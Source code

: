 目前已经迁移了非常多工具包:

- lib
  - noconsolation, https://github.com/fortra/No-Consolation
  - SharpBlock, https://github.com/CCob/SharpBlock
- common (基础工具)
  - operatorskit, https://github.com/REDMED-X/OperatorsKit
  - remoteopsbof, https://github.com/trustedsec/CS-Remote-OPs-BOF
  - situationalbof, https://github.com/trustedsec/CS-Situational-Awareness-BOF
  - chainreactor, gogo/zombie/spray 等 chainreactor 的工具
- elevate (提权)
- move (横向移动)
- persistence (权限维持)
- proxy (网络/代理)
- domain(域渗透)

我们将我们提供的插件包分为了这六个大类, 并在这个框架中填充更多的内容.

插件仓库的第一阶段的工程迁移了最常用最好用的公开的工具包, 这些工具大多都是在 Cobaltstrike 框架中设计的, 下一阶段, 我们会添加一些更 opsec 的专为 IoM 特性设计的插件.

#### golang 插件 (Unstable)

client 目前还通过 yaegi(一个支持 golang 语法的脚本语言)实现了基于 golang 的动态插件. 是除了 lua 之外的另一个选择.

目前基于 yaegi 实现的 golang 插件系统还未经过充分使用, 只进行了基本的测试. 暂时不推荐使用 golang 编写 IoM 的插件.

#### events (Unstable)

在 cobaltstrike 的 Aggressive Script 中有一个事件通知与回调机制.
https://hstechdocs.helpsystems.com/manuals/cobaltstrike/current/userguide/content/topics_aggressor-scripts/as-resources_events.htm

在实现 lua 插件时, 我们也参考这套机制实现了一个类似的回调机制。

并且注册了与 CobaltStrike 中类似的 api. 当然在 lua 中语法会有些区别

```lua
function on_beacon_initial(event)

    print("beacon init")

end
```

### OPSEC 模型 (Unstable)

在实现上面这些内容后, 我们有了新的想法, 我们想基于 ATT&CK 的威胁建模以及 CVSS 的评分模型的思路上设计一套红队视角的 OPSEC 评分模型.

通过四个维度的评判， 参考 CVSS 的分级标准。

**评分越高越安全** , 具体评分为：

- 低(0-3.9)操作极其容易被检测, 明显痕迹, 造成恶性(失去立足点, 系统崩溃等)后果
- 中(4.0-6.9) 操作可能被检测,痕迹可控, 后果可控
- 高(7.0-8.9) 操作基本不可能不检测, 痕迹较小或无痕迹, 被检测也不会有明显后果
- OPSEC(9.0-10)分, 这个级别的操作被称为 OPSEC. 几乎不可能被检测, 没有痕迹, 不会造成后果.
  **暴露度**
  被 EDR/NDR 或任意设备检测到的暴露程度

● ● ● ● ● ● ●

**Task to carry out**
The lines from the one holding "#### events (Unstable)" to the last line of the entries, both included: retype them exactly and give nothing else.

**Result of this exercise**
#### events (Unstable)

在 cobaltstrike 的 Aggressive Script 中有一个事件通知与回调机制.
https://hstechdocs.helpsystems.com/manuals/cobaltstrike/current/userguide/content/topics_aggressor-scripts/as-resources_events.htm

在实现 lua 插件时, 我们也参考这套机制实现了一个类似的回调机制。

并且注册了与 CobaltStrike 中类似的 api. 当然在 lua 中语法会有些区别

```lua
function on_beacon_initial(event)

    print("beacon init")

end
```

### OPSEC 模型 (Unstable)

在实现上面这些内容后, 我们有了新的想法, 我们想基于 ATT&CK 的威胁建模以及 CVSS 的评分模型的思路上设计一套红队视角的 OPSEC 评分模型.

通过四个维度的评判， 参考 CVSS 的分级标准。

**评分越高越安全** , 具体评分为：

- 低(0-3.9)操作极其容易被检测, 明显痕迹, 造成恶性(失去立足点, 系统崩溃等)后果
- 中(4.0-6.9) 操作可能被检测,痕迹可控, 后果可控
- 高(7.0-8.9) 操作基本不可能不检测, 痕迹较小或无痕迹, 被检测也不会有明显后果
- OPSEC(9.0-10)分, 这个级别的操作被称为 OPSEC. 几乎不可能被检测, 没有痕迹, 不会造成后果.
  **暴露度**
  被 EDR/NDR 或任意设备检测到的暴露程度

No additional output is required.